All lines of the material that contain "might" must be copied out.

» The data
▬▬▬
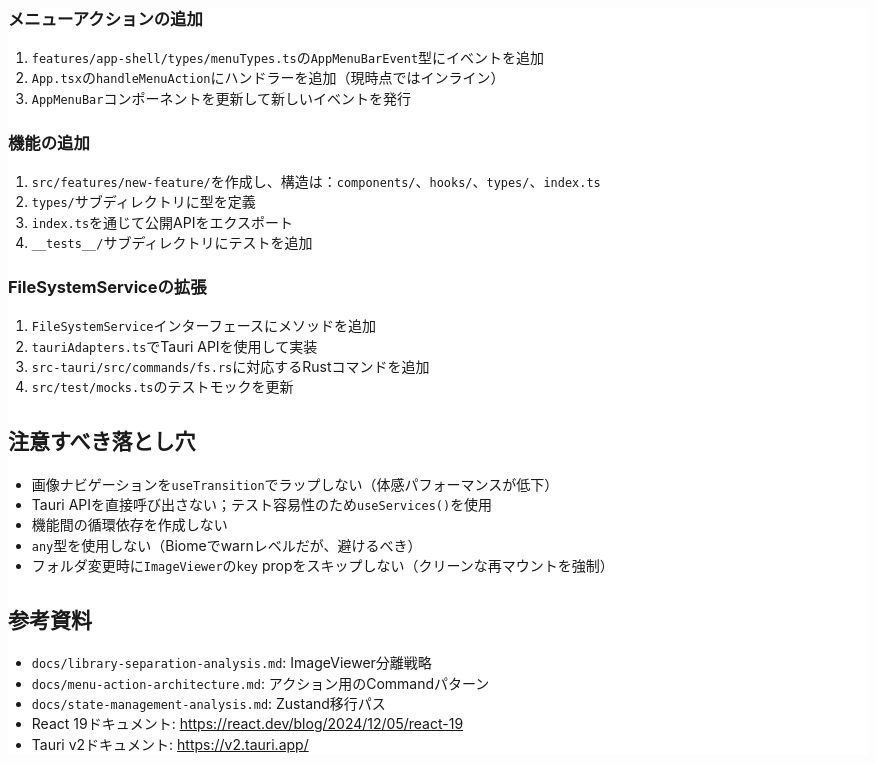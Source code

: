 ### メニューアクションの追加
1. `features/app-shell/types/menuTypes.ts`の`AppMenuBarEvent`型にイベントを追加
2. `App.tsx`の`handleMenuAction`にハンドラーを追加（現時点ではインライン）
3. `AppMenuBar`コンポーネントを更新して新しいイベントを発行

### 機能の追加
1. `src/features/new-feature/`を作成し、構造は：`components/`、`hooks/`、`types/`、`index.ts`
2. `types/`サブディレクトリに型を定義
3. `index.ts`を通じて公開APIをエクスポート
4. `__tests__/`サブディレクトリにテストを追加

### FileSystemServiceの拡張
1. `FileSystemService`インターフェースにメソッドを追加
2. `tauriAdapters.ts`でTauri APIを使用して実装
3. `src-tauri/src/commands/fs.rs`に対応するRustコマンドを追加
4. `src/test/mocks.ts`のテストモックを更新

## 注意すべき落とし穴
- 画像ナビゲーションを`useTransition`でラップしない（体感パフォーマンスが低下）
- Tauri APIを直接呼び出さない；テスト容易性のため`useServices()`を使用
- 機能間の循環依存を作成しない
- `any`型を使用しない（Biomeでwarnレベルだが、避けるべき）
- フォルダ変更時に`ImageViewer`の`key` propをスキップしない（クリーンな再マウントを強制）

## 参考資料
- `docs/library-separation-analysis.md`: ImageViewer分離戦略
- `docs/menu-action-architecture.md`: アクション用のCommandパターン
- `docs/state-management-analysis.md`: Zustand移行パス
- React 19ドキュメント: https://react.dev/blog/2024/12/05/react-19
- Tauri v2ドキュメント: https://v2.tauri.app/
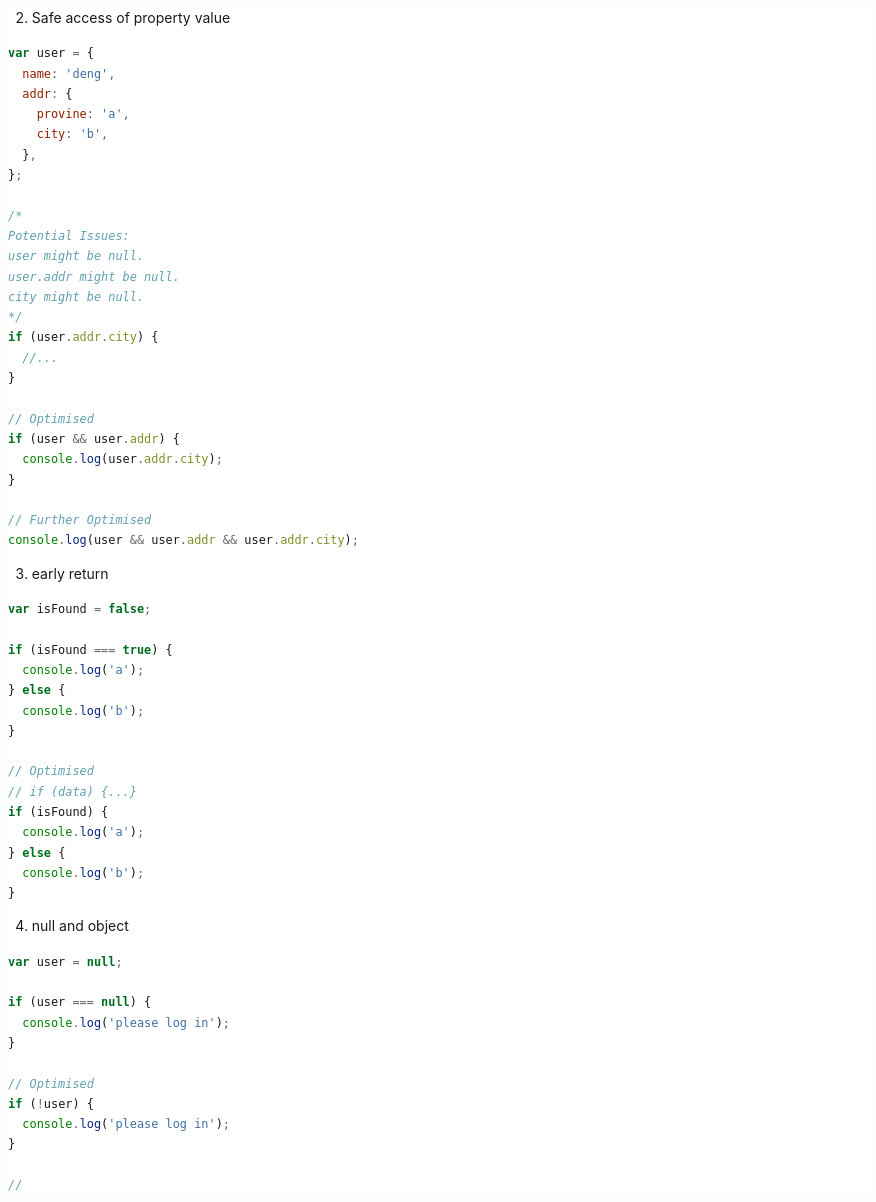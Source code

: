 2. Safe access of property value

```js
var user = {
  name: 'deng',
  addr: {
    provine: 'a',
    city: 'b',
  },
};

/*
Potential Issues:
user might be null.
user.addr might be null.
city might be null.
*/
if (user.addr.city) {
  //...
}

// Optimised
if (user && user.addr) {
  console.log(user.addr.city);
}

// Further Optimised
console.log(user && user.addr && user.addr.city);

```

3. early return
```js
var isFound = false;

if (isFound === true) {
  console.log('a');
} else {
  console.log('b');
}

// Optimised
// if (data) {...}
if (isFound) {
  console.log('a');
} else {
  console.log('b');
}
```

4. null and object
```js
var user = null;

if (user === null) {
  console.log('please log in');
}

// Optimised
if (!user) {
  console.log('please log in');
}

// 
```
▬▬▬
» Output below
user might be null.
user.addr might be null.
city might be null.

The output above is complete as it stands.